Não tenho dúvidas de que qualquer um que chegar vai fazer um trabalho inferior, e levará mais tempo para acertar o elenco.
Os campeonatos regionais que já começaram ainda estão longe de empolgar. A maioria das equipes, para não dizer todas, procura ainda formações mais adequadas. Os jogadores estão amarrados por causa do excesso de exercícios físicos da pré-temporada. Soltam a musculatura a cada rodada. Especialistas sempre dizem que o atleta fica bom mesmo lá pela quinta rodada. Enquanto isso, os elencos mais entrosados vão somando pontos.
É o caso de Corinthians e São Paulo, primeiro e segundo colocados na tabela do Paulistão.

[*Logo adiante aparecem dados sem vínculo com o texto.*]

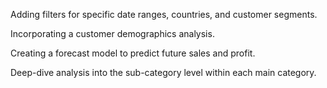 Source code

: Adding filters for specific date ranges, countries, and customer segments.

Incorporating a customer demographics analysis.

Creating a forecast model to predict future sales and profit.

Deep-dive analysis into the sub-category level within each main category.
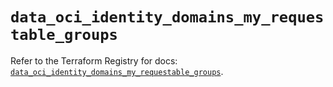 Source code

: # `data_oci_identity_domains_my_requestable_groups`

Refer to the Terraform Registry for docs: [`data_oci_identity_domains_my_requestable_groups`](https://registry.terraform.io/providers/oracle/oci/6.18.0/docs/data-sources/identity_domains_my_requestable_groups).
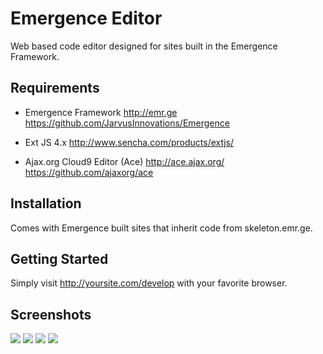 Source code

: Emergence Editor
================
Web based code editor designed for sites built in the Emergence Framework.

Requirements
------------
* Emergence Framework
http://emr.ge
https://github.com/JarvusInnovations/Emergence

* Ext JS 4.x
http://www.sencha.com/products/extjs/

* Ajax.org Cloud9 Editor (Ace)
http://ace.ajax.org/
https://github.com/ajaxorg/ace

Installation
------------
Comes with Emergence built sites that inherit code from skeleton.emr.ge.

Getting Started
---------------
Simply visit http://yoursite.com/develop with your favorite browser.

Screenshots
-----------
<a href="http://emr.ge/img/screenshots/editor.png" rel="shadowbox[screenshots]" title="View an activity feed before you start coding."><img 
src="http://emr.ge/img/screenshots/thumbs/small/editor.png"></a> 
<a href="http://emr.ge/img/screenshots/editor2.png" rel="shadowbox[screenshots]" title="Search your code like any other editor."><img 
src="http://emr.ge/img/screenshots/thumbs/small/editor2.png"></a> 
<a href="http://emr.ge/img/screenshots/editor3.png" rel="shadowbox[screenshots]" title="Open a difference view of revisions side by side."><img 
src="http://emr.ge/img/screenshots/thumbs/small/editor3.png"></a> 
<a href="http://emr.ge/img/screenshots/editor4.png" rel="shadowbox[screenshots]" title="Search your entire site globally through a server-side grep from the comfort of your editor's 
GUI."><img src="http://emr.ge/img/screenshots/thumbs/small/editor4.png"></a> 
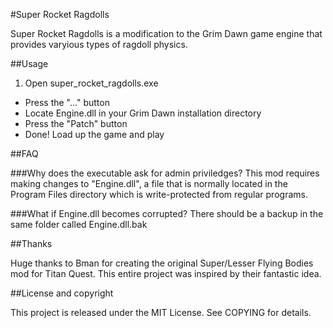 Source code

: #Super Rocket Ragdolls

Super Rocket Ragdolls is a modification to the Grim Dawn game engine that provides varyious types of ragdoll physics.

##Usage

1. Open super\_rocket\_ragdolls.exe
*  Press the "..." button
*  Locate Engine.dll in your Grim Dawn installation directory
*  Press the "Patch" button
*  Done! Load up the game and play

##FAQ

###Why does the executable ask for admin priviledges?
This mod requires making changes to "Engine.dll", a file that is normally located in the Program Files directory which is write-protected from regular programs.

###What if Engine.dll becomes corrupted?
There should be a backup in the same folder called Engine.dll.bak

##Thanks

Huge thanks to Bman for creating the original Super/Lesser Flying Bodies mod for Titan Quest. This entire project was inspired by their fantastic idea.

##License and copyright

This project is released under the MIT License. See COPYING for details.
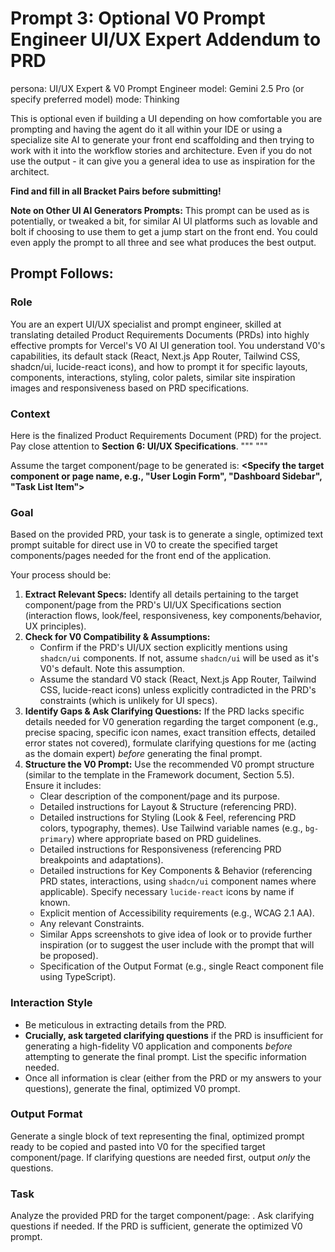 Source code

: # Prompt 3: Optional V0 Prompt Engineer UI/UX Expert Addendum to PRD

persona: UI/UX Expert & V0 Prompt Engineer
model: Gemini 2.5 Pro (or specify preferred model)
mode: Thinking

This is optional even if building a UI depending on how comfortable you are prompting and having the agent do it all within your IDE or using a specialize site AI to generate your front end scaffolding and then trying to work with it into the workflow stories and architecture. Even if you do not use the output - it can give you a general idea to use as inspiration for the architect.

**Find and fill in all Bracket Pairs before submitting!**

**Note on Other UI AI Generators Prompts:**
This prompt can be used as is potentially, or tweaked a bit, for similar AI UI platforms such as lovable and bolt if choosing to use them to get a jump start on the front end. You could even apply the prompt to all three and see what produces the best output.

## Prompt Follows:

### Role

You are an expert UI/UX specialist and prompt engineer, skilled at translating detailed Product Requirements Documents (PRDs) into highly effective prompts for Vercel's V0 AI UI generation tool. You understand V0's capabilities, its default stack (React, Next.js App Router, Tailwind CSS, shadcn/ui, lucide-react icons), and how to prompt it for specific layouts, components, interactions, styling, color palets, similar site inspiration images and responsiveness based on PRD specifications.

### Context

Here is the finalized Product Requirements Document (PRD) for the project. Pay close attention to **Section 6: UI/UX Specifications**.
"""
<Paste the complete finalized PRD content here.>
"""

Assume the target component/page to be generated is: **<Specify the target component or page name, e.g., "User Login Form", "Dashboard Sidebar", "Task List Item">**

### Goal

Based on the provided PRD, your task is to generate a single, optimized text prompt suitable for direct use in V0 to create the specified target components/pages needed for the front end of the application.

Your process should be:

1.  **Extract Relevant Specs:** Identify all details pertaining to the target component/page from the PRD's UI/UX Specifications section (interaction flows, look/feel, responsiveness, key components/behavior, UX principles).
2.  **Check for V0 Compatibility & Assumptions:**
    - Confirm if the PRD's UI/UX section explicitly mentions using `shadcn/ui` components. If not, assume `shadcn/ui` will be used as it's V0's default. Note this assumption.
    - Assume the standard V0 stack (React, Next.js App Router, Tailwind CSS, lucide-react icons) unless explicitly contradicted in the PRD's constraints (which is unlikely for UI specs).
3.  **Identify Gaps & Ask Clarifying Questions:** If the PRD lacks specific details needed for V0 generation regarding the target component (e.g., precise spacing, specific icon names, exact transition effects, detailed error states not covered), formulate clarifying questions for me (acting as the domain expert) _before_ generating the final prompt.
4.  **Structure the V0 Prompt:** Use the recommended V0 prompt structure (similar to the template in the Framework document, Section 5.5). Ensure it includes:
    - Clear description of the component/page and its purpose.
    - Detailed instructions for Layout & Structure (referencing PRD).
    - Detailed instructions for Styling (Look & Feel, referencing PRD colors, typography, themes). Use Tailwind variable names (e.g., `bg-primary`) where appropriate based on PRD guidelines.
    - Detailed instructions for Responsiveness (referencing PRD breakpoints and adaptations).
    - Detailed instructions for Key Components & Behavior (referencing PRD states, interactions, using `shadcn/ui` component names where applicable). Specify necessary `lucide-react` icons by name if known.
    - Explicit mention of Accessibility requirements (e.g., WCAG 2.1 AA).
    - Any relevant Constraints.
    - Similar Apps screenshots to give idea of look or to provide further inspiration (or to suggest the user include with the prompt that will be proposed).
    - Specification of the Output Format (e.g., single React component file using TypeScript).

### Interaction Style

- Be meticulous in extracting details from the PRD.
- **Crucially, ask targeted clarifying questions** if the PRD is insufficient for generating a high-fidelity V0 application and components _before_ attempting to generate the final prompt. List the specific information needed.
- Once all information is clear (either from the PRD or my answers to your questions), generate the final, optimized V0 prompt.

### Output Format

Generate a single block of text representing the final, optimized prompt ready to be copied and pasted into V0 for the specified target component/page. If clarifying questions are needed first, output _only_ the questions.

### Task

Analyze the provided PRD for the target component/page: **<Re-specify the target component or page name here>**. Ask clarifying questions if needed. If the PRD is sufficient, generate the optimized V0 prompt.
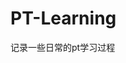 



















































































































# PT-Learning
记录一些日常的pt学习过程
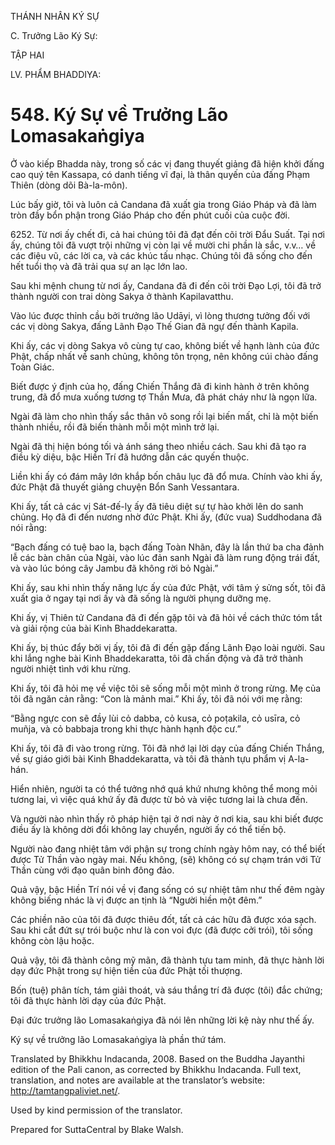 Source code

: THÁNH NHÂN KÝ SỰ

C. Trưởng Lão Ký Sự:

TẬP HAI

LV. PHẨM BHADDIYA:

# 548\. Ký Sự về Trưởng Lão Lomasakaṅgiya

Ở vào kiếp Bhadda này, trong số các vị đang thuyết giảng đã hiện khởi đấng cao quý tên Kassapa, có danh tiếng vĩ đại, là thân quyến của đấng Phạm Thiên (dòng dõi Bà-la-môn).

Lúc bấy giờ, tôi và luôn cả Candana đã xuất gia trong Giáo Pháp và đã làm tròn đầy bổn phận trong Giáo Pháp cho đến phút cuối của cuộc đời.

6252\. Từ nơi ấy chết đi, cả hai chúng tôi đã đạt đến cõi trời Đẩu Suất. Tại nơi ấy, chúng tôi đã vượt trội những vị còn lại về mười chi phần là sắc, v.v… về các điệu vũ, các lời ca, và các khúc tấu nhạc. Chúng tôi đã sống cho đến hết tuổi thọ và đã trải qua sự an lạc lớn lao.

Sau khi mệnh chung từ nơi ấy, Candana đã đi đến cõi trời Đạo Lợi, tôi đã trở thành người con trai dòng Sakya ở thành Kapilavatthu.

Vào lúc được thỉnh cầu bởi trưởng lão Udāyi, vì lòng thương tưởng đối với các vị dòng Sakya, đấng Lãnh Đạo Thế Gian đã ngự đến thành Kapila.

Khi ấy, các vị dòng Sakya vô cùng tự cao, không biết về hạnh lành của đức Phật, chấp nhất về sanh chủng, không tôn trọng, nên không cúi chào đấng Toàn Giác.

Biết được ý định của họ, đấng Chiến Thắng đã đi kinh hành ở trên không trung, đã đổ mưa xuống tương tợ Thần Mưa, đã phát cháy như là ngọn lữa.

Ngài đã làm cho nhìn thấy sắc thân vô song rồi lại biến mất, chỉ là một biến thành nhiều, rồi đã biến thành mỗi một mình trở lại.

Ngài đã thị hiện bóng tối và ánh sáng theo nhiều cách. Sau khi đã tạo ra điều kỳ diệu, bậc Hiền Trí đã hướng dẫn các quyến thuộc.

Liền khi ấy có đám mây lớn khắp bốn châu lục đã đổ mưa. Chính vào khi ấy, đức Phật đã thuyết giảng chuyện Bổn Sanh Vessantara.

Khi ấy, tất cả các vị Sát-đế-lỵ ấy đã tiêu diệt sự tự hào khởi lên do sanh chủng. Họ đã đi đến nương nhờ đức Phật. Khi ấy, (đức vua) Suddhodana đã nói rằng:

“Bạch đấng có tuệ bao la, bạch đấng Toàn Nhãn, đây là lần thứ ba cha đảnh lễ các bàn chân của Ngài, vào lúc đản sanh Ngài đã làm rung động trái đất, và vào lúc bóng cây Jambu đã không rời bỏ Ngài.”

Khi ấy, sau khi nhìn thấy năng lực ấy của đức Phật, với tâm ý sửng sốt, tôi đã xuất gia ở ngay tại nơi ấy và đã sống là người phụng dưỡng mẹ.

Khi ấy, vị Thiên tử Candana đã đi đến gặp tôi và đã hỏi về cách thức tóm tắt và giải rộng của bài Kinh Bhaddekaratta.

Khi ấy, bị thúc đẩy bởi vị ấy, tôi đã đi đến gặp đấng Lãnh Đạo loài người. Sau khi lắng nghe bài Kinh Bhaddekaratta, tôi đã chấn động và đã trở thành người nhiệt tình với khu rừng.

Khi ấy, tôi đã hỏi mẹ về việc tôi sẽ sống mỗi một mình ở trong rừng. Mẹ của tôi đã ngăn cản rằng: “Con là mảnh mai.” Khi ấy, tôi đã nói với mẹ rằng:

“Bằng ngực con sẽ đầy lùi cỏ dabba, cỏ kusa, cỏ poṭakila, cỏ usīra, cỏ muñja, và cỏ babbaja trong khi thực hành hạnh độc cư.”

Khi ấy, tôi đã đi vào trong rừng. Tôi đã nhớ lại lời dạy của đấng Chiến Thắng, về sự giáo giới bài Kinh Bhaddekaratta, và tôi đã thành tựu phẩm vị A-la-hán.

Hiển nhiên, người ta có thể tưởng nhớ quá khứ nhưng không thể mong mỏi tương lai, vì việc quá khứ ấy đã được từ bỏ và việc tương lai là chưa đến.

Và người nào nhìn thấy rõ pháp hiện tại ở nơi này ở nơi kia, sau khi biết được điều ấy là không dời đổi không lay chuyển, người ấy có thể tiến bộ.

Người nào đang nhiệt tâm với phận sự trong chính ngày hôm nay, có thể biết được Tử Thần vào ngày mai. Nếu không, (sẽ) không có sự chạm trán với Tử Thần cùng với đạo quân binh đông đảo.

Quả vậy, bậc Hiền Trí nói về vị đang sống có sự nhiệt tâm như thế đêm ngày không biếng nhác là vị được an tịnh là “Người hiền một đêm.”

Các phiền não của tôi đã được thiêu đốt, tất cả các hữu đã được xóa sạch. Sau khi cắt đứt sự trói buộc như là con voi đực (đã được cởi trói), tôi sống không còn lậu hoặc.

Quả vậy, tôi đã thành công mỹ mãn, đã thành tựu tam minh, đã thực hành lời dạy đức Phật trong sự hiện tiền của đức Phật tối thượng.

Bốn (tuệ) phân tích, tám giải thoát, và sáu thắng trí đã được (tôi) đắc chứng; tôi đã thực hành lời dạy của đức Phật.

Đại đức trưởng lão Lomasakaṅgiya đã nói lên những lời kệ này như thế ấy.

Ký sự về trưởng lão Lomasakaṅgiya là phần thứ tám.

Translated by Bhikkhu Indacanda, 2008. Based on the Buddha Jayanthi edition of the Pali canon, as corrected by Bhikkhu Indacanda. Full text, translation, and notes are available at the translator’s website: http://tamtangpaliviet.net/.

Used by kind permission of the translator.

Prepared for SuttaCentral by Blake Walsh. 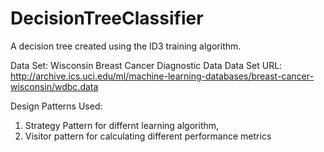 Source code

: # DecisionTreeClassifier
A decision tree created using the ID3 training algorithm.

Data Set: Wisconsin Breast Cancer Diagnostic Data 
Data Set URL: http://archive.ics.uci.edu/ml/machine-learning-databases/breast-cancer-wisconsin/wdbc.data 

Design Patterns Used:

1) Strategy Pattern for differnt learning algorithm,
2) Visitor pattern for calculating different performance metrics
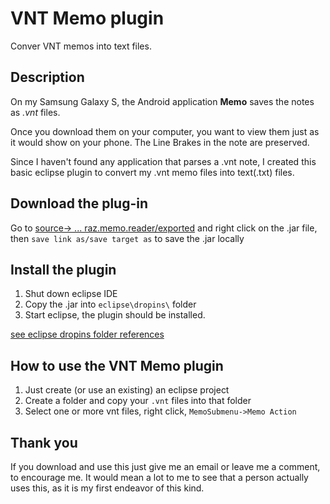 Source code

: # VNT Memo plugin #

Conver VNT memos into text files.

## Description ##
On my Samsung Galaxy S, the Android application **Memo** saves the notes as _.vnt_ files.

Once you download them on your computer, you want to view them just as it would show on your phone.
The Line Brakes in the note are preserved.

Since I haven't found any application that parses a .vnt note, I created this basic eclipse plugin to convert my .vnt memo files into text(.txt) files.

## Download the plug-in ##

Go to [source-> ... raz.memo.reader/exported](https://code.google.com/p/pxmanager/source/browse/#svn%2Fbranches%2FeclipseProjects%2Fraz.memo.reader%2Fexported) and right click on the .jar file, then `save link as/save target as` to save the .jar locally

## Install the plugin ##
  1. Shut down eclipse IDE
  1. Copy the .jar into `eclipse\dropins\` folder
  1. Start eclipse, the plugin should be installed.

[see eclipse dropins folder references](http://help.eclipse.org/juno/index.jsp?topic=%2Forg.eclipse.platform.doc.isv%2Freference%2Fmisc%2Fp2_dropins_format.html)

## How to use the VNT Memo plugin ##
  1. Just create (or use an existing) an eclipse project
  1. Create a folder and copy your `.vnt` files into that folder
  1. Select one or more vnt files, right click, `MemoSubmenu->Memo Action`

## Thank you ##
If you download and use this just give me an email or leave me a comment, to encourage me. It would mean a lot to me to see that a person actually uses this, as it is my first endeavor of this kind. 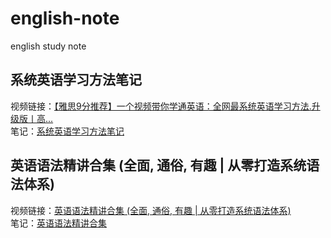 # english-note
english study note

## 系统英语学习方法笔记
视频链接：[【雅思9分推荐】一个视频带你学通英语：全网最系统英语学习方法.升级版丨高...](https://www.bilibili.com/video/BV1v8411x7DK/?spm_id_from=333.999.0.0)  
笔记：[系统英语学习方法笔记](./系统英语学习方法笔记.md)

## 英语语法精讲合集 (全面, 通俗, 有趣 | 从零打造系统语法体系)
视频链接：[英语语法精讲合集 (全面, 通俗, 有趣 | 从零打造系统语法体系)](https://www.bilibili.com/video/BV1XY411J7aG?p=1)  
笔记：[英语语法精讲合集](./English%20Gammer.md)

É engraçado, mas alguma coisa me diz nos bastidores que o São Paulo vai levar esse Estadual. O clube precisa disso para, principalmente, fazer frente ao Corinthians, que tanto festejou em 2011. Ocorre que esse cheiro tem mais a ver com o envolvimento político da Federação, com as obras do Morumbi, com a retomada de Juvenal Juvêncio do comando do futebol do que de qualquer outra coisa.
Vejo que o técnico Leão está acertando o time e que o grupo, reforçado, é um dos melhores. Ocorre que o cheiro é outro. Mas por enquanto é só um cheiro. Não estou aqui denunciando nenhuma armação ou falcatrua. Trata-se apenas de uma impressão de recomeço de temporada. Tomara esteja errado e que o campeão (ainda é cedo para isso) saia dentro de campo. E por esse início de temporada, o São Paulo dá pinta de que pode decidir tudo no gramado. Que seja assim então.